= Jochen Kupfer =

German operatic baritone (born 1969)

Jochen Kupfer (born 1969 in Grimma) is a German operatic baritone.

==Early life and education==
Kupfer received regular singing lessons from the age of 10, and studied singing with Helga Forner at the Musikhochschule Leipzig. He attended master classes with the likes of Aldo Baldin, Theo Adam and Elio Battaglia, and was taught by Dietrich Fischer-Dieskau and Elisabeth Schwarzkopf.

==Career==
During his studies he was engaged at the Meiningen State Theatre, where he sang such roles as Wolfram von Eschenbach in Richard Wagner's opera Tannhäuser. From 1997 to 2005 he was an ensemble member at the Staatsoper Dresden, and sang roles such as Count Almaviva in Le nozze di Figaro, Papageno in Die Zauberflöte, Guglielmo in Cosi fan tutte and Olivier in Capriccio. In 2003, The Gramophone mentioned his "beautiful singing" and "gifts as a Lieder interpreter". Kupfer had guest engagements among others at the Staatsoper Unter den Linden (as Olivier) and the Bavarian State Opera (as Guglielmo). In the 2012/13 season, among others, he performed in Tristan und Isolde.

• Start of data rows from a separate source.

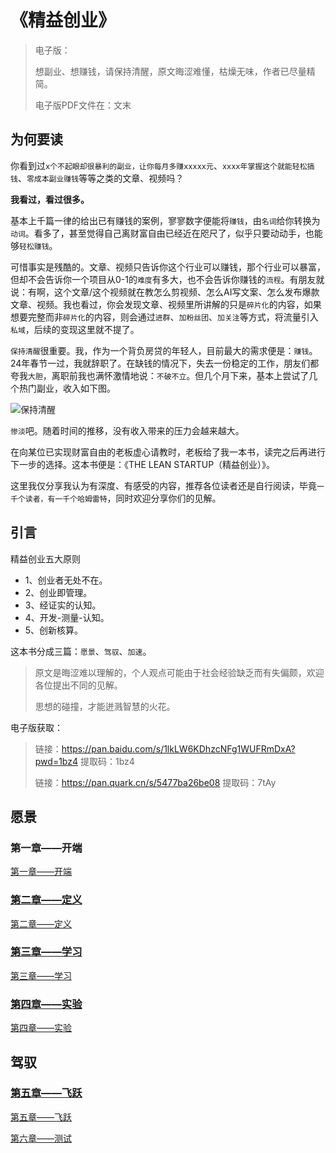# 《精益创业》

> 电子版：
>
>想副业、想赚钱，请保持清醒，原文晦涩难懂，枯燥无味，作者已尽量精简。
>
>电子版PDF文件在：文末

## 为何要读

你看到过`x个不起眼却很暴利的副业，让你每月多赚xxxxx元`、`xxxx年掌握这个就能轻松搞钱`、`零成本副业赚钱`等等之类的文章、视频吗？

<b>我看过，看过很多。</b>

基本上千篇一律的给出已有赚钱的案例，寥寥数字便能将`赚钱`，由`名词`给你转换为`动词`。看多了，甚至觉得自己离财富自由已经近在咫尺了，似乎只要动动手，也能够`轻松赚钱`。

可惜事实是残酷的。文章、视频只告诉你这个行业可以赚钱，那个行业可以暴富，但却不会告诉你一个项目从0-1的`难度`有多大，也不会告诉你赚钱的`流程`。有朋友就说：有啊，这个文章/这个视频就在教怎么剪视频、怎么AI写文案、怎么发布爆款文章、视频。我也看过，你会发现文章、视频里所讲解的只是`碎片化`的内容，如果想要完整而非`碎片化`的内容，则会通过`进群`、`加粉丝团`、`加关注`等方式，将流量引入`私域`，后续的变现这里就不提了。

`保持清醒`很重要。我，作为一个背负房贷的年轻人，目前最大的需求便是：`赚钱`。24年春节一过，我就辞职了。在缺钱的情况下，失去一份稳定的工作，朋友们都夸我`大胆`，离职前我也满怀激情地说：`不破不立`。但几个月下来，基本上尝试了几个热门副业，收入如下图。

![保持清醒](https://cdn.jsdelivr.net/gh/labi-xiaoxin/img/202403211534851.png)

`惨淡`吧。随着时间的推移，没有收入带来的压力会越来越大。

在向某位已实现财富自由的老板虚心请教时，老板给了我一本书，读完之后再进行下一步的选择。这本书便是：《THE LEAN STARTUP（精益创业）》。

这里我仅分享我认为有深度、有感受的内容，推荐各位读者还是自行阅读，毕竟`一千个读者，有一千个哈姆雷特`，同时欢迎分享你们的见解。

## 引言

精益创业五大原则

- 1、创业者无处不在。
- 2、创业即管理。
- 3、经证实的认知。
- 4、开发-测量-认知。
- 5、创新核算。

这本书分成三篇：`愿景`、`驾驭`、`加速`。

>原文是晦涩难以理解的，个人观点可能由于社会经验缺乏而有失偏颇，欢迎各位提出不同的见解。
>
>思想的碰撞，才能迸溅智慧的火花。

电子版获取：
>
>链接：https://pan.baidu.com/s/1lkLW6KDhzcNFg1WUFRmDxA?pwd=1bz4 提取码：1bz4
>
>链接：https://pan.quark.cn/s/5477ba26be08 提取码：7tAy

## **愿景**

### 第一章——开端

[第一章——开端](lean_startup_read_1.md ':include')

### [第二章——定义](/docs/lean_startup_read_2.md)

[第二章——定义](lean_startup_read_2.md ':include')

### [第三章——学习](/docs/lean_startup_read_3.md)

[第三章——学习](lean_startup_read_3.md ':include')

### [第四章——实验](/docs/lean_startup_read_4.md)

[第四章——实验](lean_startup_read_4.md ':include')

## **驾驭**

### [第五章——飞跃](/docs/lean_startup_read_5.md)

[第五章——飞跃](lean_startup_read_5.md ':include')

[第六章——测试](lean_startup_read_6.md ':include')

Kupfer has worked with conductors such as Giuseppe Sinopoli, Hartmut Haenchen, René Jacobs, Philippe Herreweghe, Marc Soustrot, Jeffrey Tate, Peter Schreier, Helmuth Rilling and Trevor Pinnock, and has sung in concerts in San Francisco, Los Angeles and in New York's prestigious Carnegie Hall. He guested at various international festivals, such as the Nuits Romantiques in Aix-les-Bains, at the Salzburg Festival, the Festival International de Musique et d'Art Lyrique and at the Festival of Early Music in Boston. He is the winner of the Mozart Festival Competition in Würzburg, the International Johann Sebastian Bach Competition in Leipzig, the Mendelssohn Competition in Berlin and numerous others.